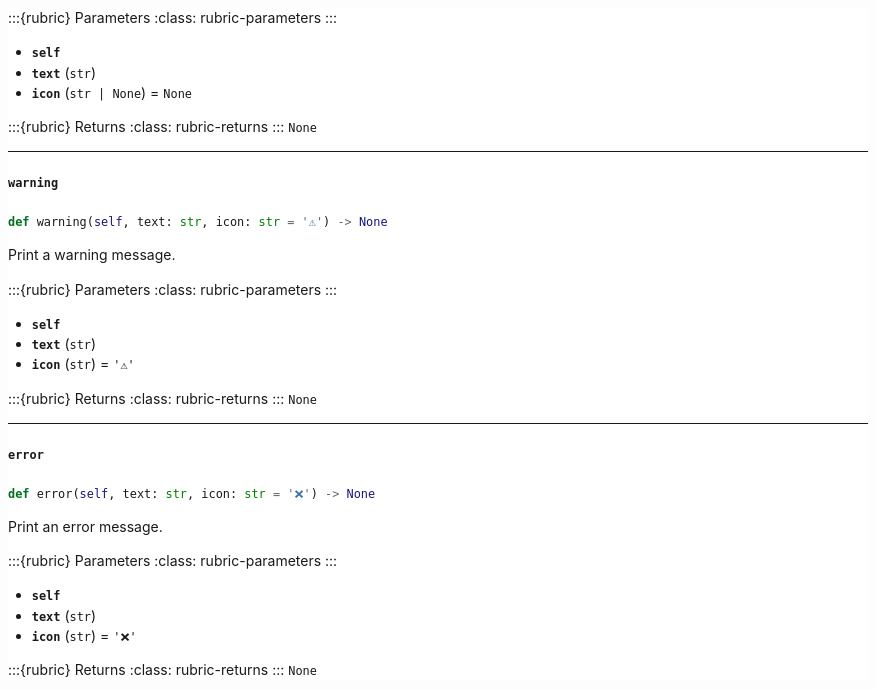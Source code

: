 

:::{rubric} Parameters
:class: rubric-parameters
:::
- **`self`**
- **`text`** (`str`)
- **`icon`** (`str | None`) = `None`

:::{rubric} Returns
:class: rubric-returns
:::
`None`




---
#### `warning`
```python
def warning(self, text: str, icon: str = '⚠️') -> None
```

Print a warning message.



:::{rubric} Parameters
:class: rubric-parameters
:::
- **`self`**
- **`text`** (`str`)
- **`icon`** (`str`) = `'⚠️'`

:::{rubric} Returns
:class: rubric-returns
:::
`None`




---
#### `error`
```python
def error(self, text: str, icon: str = '❌') -> None
```

Print an error message.



:::{rubric} Parameters
:class: rubric-parameters
:::
- **`self`**
- **`text`** (`str`)
- **`icon`** (`str`) = `'❌'`

:::{rubric} Returns
:class: rubric-returns
:::
`None`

* * *

### Work required
Everything in the records above must be repeated exactly, except the pictures.

### Answer box
Source code

: 

:::{rubric} Parameters
:class: rubric-parameters
:::
- **`self`**
- **`text`** (`str`)
- **`icon`** (`str | None`) = `None`

:::{rubric} Returns
:class: rubric-returns
:::
`None`




---
#### `warning`
```python
def warning(self, text: str, icon: str = '⚠️') -> None
```

Print a warning message.



:::{rubric} Parameters
:class: rubric-parameters
:::
- **`self`**
- **`text`** (`str`)
- **`icon`** (`str`) = `'⚠️'`

:::{rubric} Returns
:class: rubric-returns
:::
`None`




---
#### `error`
```python
def error(self, text: str, icon: str = '❌') -> None
```

Print an error message.



:::{rubric} Parameters
:class: rubric-parameters
:::
- **`self`**
- **`text`** (`str`)
- **`icon`** (`str`) = `'❌'`

:::{rubric} Returns
:class: rubric-returns
:::
`None`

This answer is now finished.